The boy was eating when I found him.

Seated at my kitchen table, hunched over a plate of liver, spinach, and boiled potato. Almost the same meal I had prescribed for him every day since his arrival. Protein. Iron. Sustenance that built strength and discipline.

He did not look up when I entered. Simply continued chewing with the mechanical obedience I had instilled in him. His spirit was nearly broken. A few more days and there would be nothing left of the soft, crying child who had begged to go home.

“Yusef.”

“Yes, sir.” He still did not look up. Good. Eye contact was a privilege that had to be earned.

“Your father is in the basement. He has not eaten since yesterday.”

Now the boy’s head lifted. Something flickered in those hollow eyes. Hope, perhaps. Or fear. It was difficult to tell anymore.

“I want you to prepare a meal for him. Liver. One boiled potato. Water.” I adjusted my bowtie. “You will take itdownstairs. You will feed him. Then you will return to your studies. Is that understood?”

“Yes, sir.”

I turned to leave, then paused at the doorway.

“Yusef.”

“Yes, sir?”

“Do not disappoint me.”

I left him there and retreated to my study.

The security monitors were already active. Six screens showing different angles of my home. The kitchen. The hallways. The basement where Demetrius sat chained to the wall like the animal he had proven himself to be.
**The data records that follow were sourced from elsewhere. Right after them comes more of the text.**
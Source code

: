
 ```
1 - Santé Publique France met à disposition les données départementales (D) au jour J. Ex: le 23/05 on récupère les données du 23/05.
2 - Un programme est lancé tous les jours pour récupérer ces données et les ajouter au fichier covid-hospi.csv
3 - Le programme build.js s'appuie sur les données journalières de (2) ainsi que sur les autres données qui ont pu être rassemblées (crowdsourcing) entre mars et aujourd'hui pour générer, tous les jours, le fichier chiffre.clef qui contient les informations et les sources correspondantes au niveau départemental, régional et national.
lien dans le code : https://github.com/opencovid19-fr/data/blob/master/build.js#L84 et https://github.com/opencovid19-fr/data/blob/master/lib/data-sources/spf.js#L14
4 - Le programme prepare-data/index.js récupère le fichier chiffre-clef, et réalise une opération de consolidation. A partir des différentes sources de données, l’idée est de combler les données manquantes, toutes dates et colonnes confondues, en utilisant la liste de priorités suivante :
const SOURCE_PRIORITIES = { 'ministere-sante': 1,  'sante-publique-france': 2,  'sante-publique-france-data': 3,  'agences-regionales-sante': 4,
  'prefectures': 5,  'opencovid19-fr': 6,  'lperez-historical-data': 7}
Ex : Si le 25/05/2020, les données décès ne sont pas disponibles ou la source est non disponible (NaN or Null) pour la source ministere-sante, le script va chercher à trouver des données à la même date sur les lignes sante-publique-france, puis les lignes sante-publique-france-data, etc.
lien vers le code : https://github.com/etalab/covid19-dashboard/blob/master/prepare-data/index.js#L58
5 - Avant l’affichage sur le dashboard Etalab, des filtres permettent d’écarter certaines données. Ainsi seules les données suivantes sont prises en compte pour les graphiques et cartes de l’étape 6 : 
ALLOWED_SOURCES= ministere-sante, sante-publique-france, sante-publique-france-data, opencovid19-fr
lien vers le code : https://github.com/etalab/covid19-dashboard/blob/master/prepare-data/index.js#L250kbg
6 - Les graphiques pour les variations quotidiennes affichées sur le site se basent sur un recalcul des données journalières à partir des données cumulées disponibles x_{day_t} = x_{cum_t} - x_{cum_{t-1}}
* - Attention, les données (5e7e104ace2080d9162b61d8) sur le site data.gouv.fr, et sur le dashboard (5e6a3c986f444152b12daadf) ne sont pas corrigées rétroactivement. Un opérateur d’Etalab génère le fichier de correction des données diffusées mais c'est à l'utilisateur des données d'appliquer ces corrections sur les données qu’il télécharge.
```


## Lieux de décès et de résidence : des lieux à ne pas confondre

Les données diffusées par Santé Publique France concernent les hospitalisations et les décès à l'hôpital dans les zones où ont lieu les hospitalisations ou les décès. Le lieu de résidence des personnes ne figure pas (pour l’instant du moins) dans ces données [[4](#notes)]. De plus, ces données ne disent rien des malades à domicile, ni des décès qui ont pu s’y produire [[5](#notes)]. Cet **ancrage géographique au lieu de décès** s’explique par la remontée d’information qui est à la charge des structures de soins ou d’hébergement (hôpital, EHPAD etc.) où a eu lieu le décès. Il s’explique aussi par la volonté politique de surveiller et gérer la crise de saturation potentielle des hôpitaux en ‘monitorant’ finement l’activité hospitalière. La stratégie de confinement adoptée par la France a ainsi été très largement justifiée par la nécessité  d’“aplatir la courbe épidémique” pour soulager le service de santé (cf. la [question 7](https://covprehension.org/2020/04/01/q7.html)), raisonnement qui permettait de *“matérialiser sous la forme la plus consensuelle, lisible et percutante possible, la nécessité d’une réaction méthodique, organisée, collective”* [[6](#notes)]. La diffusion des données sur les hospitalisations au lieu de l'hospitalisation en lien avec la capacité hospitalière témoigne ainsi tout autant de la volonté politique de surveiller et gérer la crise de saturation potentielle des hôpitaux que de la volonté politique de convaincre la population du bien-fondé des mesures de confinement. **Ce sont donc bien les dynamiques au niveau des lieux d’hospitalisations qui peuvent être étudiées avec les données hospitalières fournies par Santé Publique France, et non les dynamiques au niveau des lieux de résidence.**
And one camera pointed directly at the stairs leading down to him.

This was a test. The boy did not know it, but I would be watching every moment. Every interaction. Every word exchanged between father and son.

If Yusef simply delivered the food and left, he would pass. He would prove that my training had taken root. That obedience had replaced sentiment.

But if he tried to free his father. If he searched for the key. If he showed any sign of the weakness I had worked so hard to eradicate…

Then stronger measures would be required.

I settled into my chair and watched the screen as Yusef prepared the meal. His movements were slow. Deliberate. The liver sizzled in the pan. The potato sat in its pot of boiling water.

He was stalling.

I made note of it and checked my watch. I had business to attend to. A message to deliver. But I would review the footage upon my return.

And then we would see what kind of boy Yusef truly was.

The driveto Rita Banks’s home took forty minutes.

She lived in a massive estate in one of DC’s most exclusive neighborhoods. Gated entrance. Manicured grounds. The kind of property where you could go days without seeing another person if you wanted to. She’d bought it decades ago with money from helping build Banks Reserve from the ground up. Prentice’s grandfather’s business partner in everything but name, even if he’d never given her the credit she deserved.

The grandiose home loomed ahead as I pulled up to the gate. Most people would assume a woman like this—elderly, partially blind, living alone—would be an easy target.